[Dataset entries]
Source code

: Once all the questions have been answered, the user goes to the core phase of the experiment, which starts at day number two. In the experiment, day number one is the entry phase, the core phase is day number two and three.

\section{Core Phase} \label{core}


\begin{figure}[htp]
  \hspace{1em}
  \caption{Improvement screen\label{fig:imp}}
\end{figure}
...
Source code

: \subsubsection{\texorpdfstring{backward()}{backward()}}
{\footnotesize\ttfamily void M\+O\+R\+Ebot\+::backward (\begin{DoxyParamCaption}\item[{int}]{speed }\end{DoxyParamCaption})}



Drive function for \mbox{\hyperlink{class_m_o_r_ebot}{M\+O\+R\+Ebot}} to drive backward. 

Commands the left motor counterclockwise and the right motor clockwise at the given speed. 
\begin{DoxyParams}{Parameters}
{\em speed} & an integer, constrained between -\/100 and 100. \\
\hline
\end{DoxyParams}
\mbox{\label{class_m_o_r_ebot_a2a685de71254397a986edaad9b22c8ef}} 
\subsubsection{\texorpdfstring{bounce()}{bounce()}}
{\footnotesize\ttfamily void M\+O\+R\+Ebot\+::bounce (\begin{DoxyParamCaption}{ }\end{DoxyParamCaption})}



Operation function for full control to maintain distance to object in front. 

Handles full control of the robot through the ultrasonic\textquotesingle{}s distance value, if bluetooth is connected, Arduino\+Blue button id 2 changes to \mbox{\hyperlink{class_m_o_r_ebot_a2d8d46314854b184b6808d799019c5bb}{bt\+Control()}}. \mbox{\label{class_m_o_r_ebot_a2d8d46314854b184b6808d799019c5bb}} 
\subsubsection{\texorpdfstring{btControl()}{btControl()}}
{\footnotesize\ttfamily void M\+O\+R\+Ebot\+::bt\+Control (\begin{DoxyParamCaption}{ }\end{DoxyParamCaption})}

About this exercise:
Bring together all lines in the records where the word "DoxyParams" is found.

Completed exercise:
\begin{DoxyParams}{Parameters}
\end{DoxyParams}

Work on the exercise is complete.